You are viewing a plain text version of this content. The canonical link for it is here.
Posted to dev@qpid.apache.org by Kevin van den Bekerom <k....@sig.eu> on 2016/04/08 14:27:18 UTC

Masters Thesis on False Positives in Test Failures

Dear Developers of the Apache Qpid project,



My name is Kevin van den Bekerom and I am currently doing my Master's
research on the topic of false alarms in test code. I would like to ask the
input of the Qpid development team categorizing test code bugs.



My research is based on a recent paper by Arash et al. (
http://salt.ece.ubc.ca/publications/docs/icsme15.pdf). They conducted an
empirical study, categorizing "test code bugs" in Apache software projects,
e.g. semantic, flaky, environmental, etc. A "test code bug" is a failing
test, where the System Under Test is correct, but the test code is
incorrect. To identify test code bugs they looked at issues in JIRA, and
checked if the fixing commit was only in the test code. Only fixed issues
were counted and categorised.



My goal is to replicate their results using a different approach, i.e. ask
developers that were involved in the issue and/or fix how they
would categorise it.  For the Qpid project they counted 152 test code bugs.
Insight into false positives can therefore be very relevant for your
project. Note that the authors only sampled a number of identified test
code bugs for individual inspection.


I would like to ask the Qpid team’s participation in categorizing the
various test bugs.
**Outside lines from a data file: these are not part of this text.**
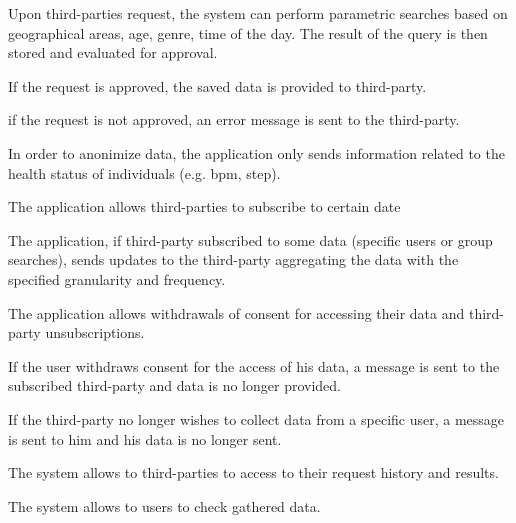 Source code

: \begin{enumerate}[label={[}R1.\arabic*{]}]
    \item Upon third-parties request, the system can perform parametric searches based on geographical areas, age, genre, time of the day. The result of the query is then stored and evaluated for approval.
    \begin{enumerate}[label={[}R1.\arabic{enumi}.\arabic*{]}, leftmargin=*]
        \item If the request is approved, the saved data is provided to third-party.
        \item if the request is not approved, an error message is sent to the third-party.
        \item In order to anonimize data, the application only sends information related to the health status of individuals (e.g. bpm, step).
    \end{enumerate}
        
    \item The application allows third-parties to subscribe to certain date
    \begin{enumerate}[label={[}R1.\arabic{enumi}.\arabic*{]}, leftmargin=*]
        \item The application, if third-party subscribed to some data (specific users or group searches), sends updates to the third-party aggregating the data with the specified granularity and frequency.
    \end{enumerate}
        
    \item The application allows withdrawals of consent for accessing their data and third-party unsubscriptions.
    \begin{enumerate}[label={[}R1.\arabic{enumi}.\arabic*{]}, leftmargin=*]
        \item If the user withdraws consent for the access of his data, a message is sent to the subscribed third-party and data is no longer provided.
        \item If the third-party no longer wishes to collect data from a specific user, a message is sent to him and his data is no longer sent.
    \end{enumerate}
        
        
    \item The system allows to third-parties to access to their request history and results.
    
    \item The system allows to users to check gathered data.

\end{enumerate}


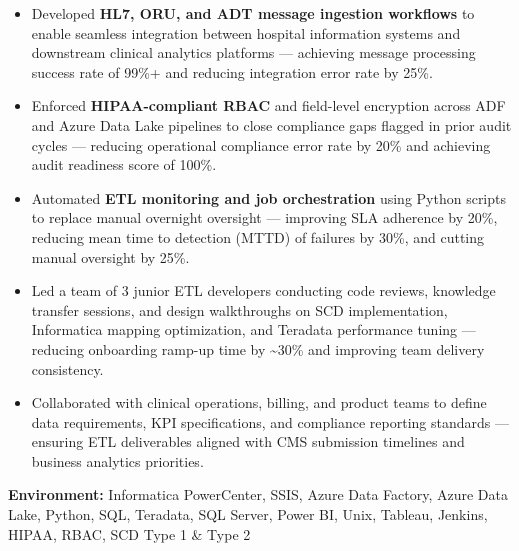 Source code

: \documentclass[a4paper,10pt]{article}
\begin{document}
\begin{itemize}
    \item Developed \textbf{HL7, ORU, and ADT message ingestion workflows} to enable seamless integration between hospital information systems and downstream clinical analytics platforms — achieving message processing success rate of 99\%+ and reducing integration error rate by 25\%.
    \item Enforced \textbf{HIPAA-compliant RBAC} and field-level encryption across ADF and Azure Data Lake pipelines to close compliance gaps flagged in prior audit cycles — reducing operational compliance error rate by 20\% and achieving audit readiness score of 100\%.
    \item Automated \textbf{ETL monitoring and job orchestration} using Python scripts to replace manual overnight oversight — improving SLA adherence by 20\%, reducing mean time to detection (MTTD) of failures by 30\%, and cutting manual oversight by 25\%.
    \item Led a team of 3 junior ETL developers conducting code reviews, knowledge transfer sessions, and design walkthroughs on SCD implementation, Informatica mapping optimization, and Teradata performance tuning — reducing onboarding ramp-up time by \textasciitilde 30\% and improving team delivery consistency.
    \item Collaborated with clinical operations, billing, and product teams to define data requirements, KPI specifications, and compliance reporting standards — ensuring ETL deliverables aligned with CMS submission timelines and business analytics priorities.
\end{itemize}

\textbf{Environment:} Informatica PowerCenter, SSIS, Azure Data Factory, Azure Data Lake, Python, SQL, Teradata, SQL Server, Power BI, Unix, Tableau, Jenkins, HIPAA, RBAC, SCD Type 1 \& Type 2
\end{document}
I will provide a list of JIRA IDs which are identified
as test code bugs and an initial list of categories (assertion fault,
obsolete assertion, test dependency, etc) to aid in
the categorisation process with short explanations. In my belief, the
developers that worked on the issue are the one's that are most capable of
categorizing the issue. Please let me know if this project looks
interesting to you and if you are willing to help me out.
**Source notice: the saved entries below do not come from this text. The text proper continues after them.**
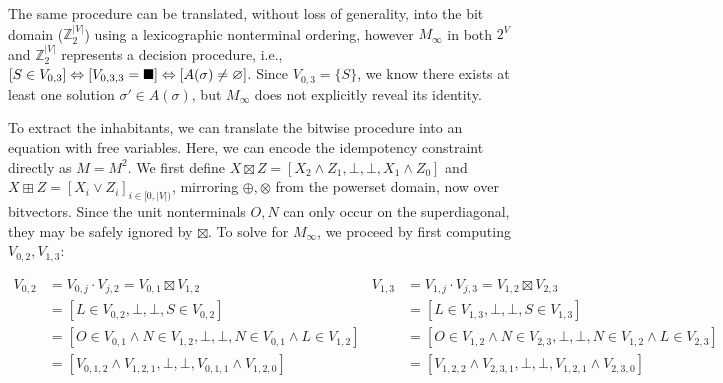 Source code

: \documentclass[sigplan,review,acmsmall,nonacm,screen,anonymous]{acmart}\settopmatter{printfolios=false,printccs=false,printacmref=false}
\begin{document}


\vspace{8pt}The same procedure can be translated, without loss of generality, into the bit domain ($\mathbb{Z}_2^{|V|}$) using a lexicographic nonterminal ordering, however $M_\infty$ in both $2^V$ and $\mathbb{Z}_2^{|V|}$ represents a decision procedure, i.e., $[S\in V_{0, 3}]\Leftrightarrow [V_{0, 3, 3}=\blacksquare] \Leftrightarrow [A(\sigma) \neq \varnothing]$. Since $V_{0, 3} = \{S\}$, we know there exists at least one solution $\sigma' \in A(\sigma)$, but $M_\infty$ does not explicitly reveal its identity.


To extract the inhabitants, we can translate the bitwise procedure into an equation with free variables. Here, we can encode the idempotency constraint directly as $M = M^2$. We first define $X \boxtimes Z = [X_2 \land Z_1, \bot, \bot, X_1 \land Z_0]$ and $X \boxplus Z = [X_i \lor Z_i]_{i \in [0, |V|)}$, mirroring $\oplus, \otimes$ from the powerset domain, now over bitvectors. Since the unit nonterminals $O, N$ can only occur on the superdiagonal, they may be safely ignored by $\boxtimes$. To solve for $M_\infty$, we proceed by first computing $V_{0, 2}, V_{1, 3}$:\vspace{-8pt}

\begin{small}
\begin{align*}
  V_{0, 2} &= V_{0, j} \cdot V_{j, 2} = V_{0, 1} \boxtimes V_{1, 2}                         &  V_{1, 3} &= V_{1, j} \cdot V_{j, 3} = V_{1, 2} \boxtimes V_{2, 3}\\
  &= [L \in V_{0, 2}, \bot, \bot, S \in V_{0, 2}]                                           &  &= [L \in V_{1, 3}, \bot, \bot, S \in V_{1, 3}]\\
  &= [O \in V_{0, 1} \land N \in V_{1, 2}, \bot, \bot, N \in V_{0, 1} \land L \in V_{1, 2}] &  &= [O \in V_{1, 2} \land N \in V_{2, 3}, \bot, \bot, N \in V_{1, 2} \land L \in V_{2, 3}]\\
  &= [V_{0, 1, 2} \land V_{1, 2, 1}, \bot, \bot, V_{0, 1, 1} \land V_{1, 2, 0}]             &  &= [V_{1, 2, 2} \land V_{2, 3, 1}, \bot, \bot, V_{1, 2, 1} \land V_{2, 3, 0}]
\end{align*}
\end{small}\vspace{-8pt}
\end{document}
As a next step I will look for common patterns in identified test code bugs
and my aim is to extent static source code analysis techniques to be also
suited to find test code bugs. I am of course very happy to share my
findings with the team.



Hope to hear from you!



With kind regards,

-- 
*Kevin van den Bekerom* | Intern

+31 6 21 33 93 85 | kvandenbekerom@sig.eu
Software Improvement Group | www.sig.eu

Re: Masters Thesis on False Positives in Test Failures

Posted by Alan Conway <ac...@redhat.com>.
On Sat, 2016-04-09 at 16:57 +0100, Rob Godfrey wrote:
> Hi Kevin,
> 
> On 8 April 2016 at 13:27, Kevin van den Bekerom <k.vandenbekerom@sig.
> eu>
> wrote:
> 
> > 
> > Dear Developers of the Apache Qpid project,
> > 
> > 
> > 
> > My name is Kevin van den Bekerom and I am currently doing my
> > Master's
> > research on the topic of false alarms in test code. I would like to
> > ask the
> > input of the Qpid development team categorizing test code bugs.
> > 
> > 
> > 
> > My research is based on a recent paper by Arash et al. (
> > http://salt.ece.ubc.ca/publications/docs/icsme15.pdf). They
> > conducted an
> > empirical study, categorizing "test code bugs" in Apache software
> > projects,
> > e.g. semantic, flaky, environmental, etc. A "test code bug" is a
> > failing
> > test, where the System Under Test is correct, but the test code is
> > incorrect. To identify test code bugs they looked at issues in
> > JIRA, and
> > checked if the fixing commit was only in the test code. Only fixed
> > issues
> > were counted and categorised.
> > 
> > 
> > 
> > My goal is to replicate their results using a different approach,
> > i.e. ask
> > developers that were involved in the issue and/or fix how they
> > would categorise it.  For the Qpid project they counted 152 test
> > code bugs.
> > Insight into false positives can therefore be very relevant for
> > your
> > project. Note that the authors only sampled a number of identified
> > test
> > code bugs for individual inspection.
> > 
> > 
> > I would like to ask the Qpid team’s participation in categorizing
> > the
> > various test bugs. I will provide a list of JIRA IDs which are
> > identified
> > as test code bugs and an initial list of categories (assertion
> > fault,
> > obsolete assertion, test dependency, etc) to aid in
> > the categorisation process with short explanations. In my belief,
> > the
> > developers that worked on the issue are the one's that are most
> > capable of
> > categorizing the issue. Please let me know if this project looks
> > interesting to you and if you are willing to help me out.
> > 
> > 
> > 
> The paper you reference seems only to be looking at Java code, are
> you
> similarly restricting your research, or looking across all
> languages.  I
> ask mainly because Qpid supports many different components written
> across a
> number of different languages (and the developers are somewhat
> disjoint
> sets). I'm certainly willing to see if I can find some time to look
> at
> JIRAs you list that affect the Java client/broker components, but I
> wouldn't be able to offer any opinion on the C++ code (for example).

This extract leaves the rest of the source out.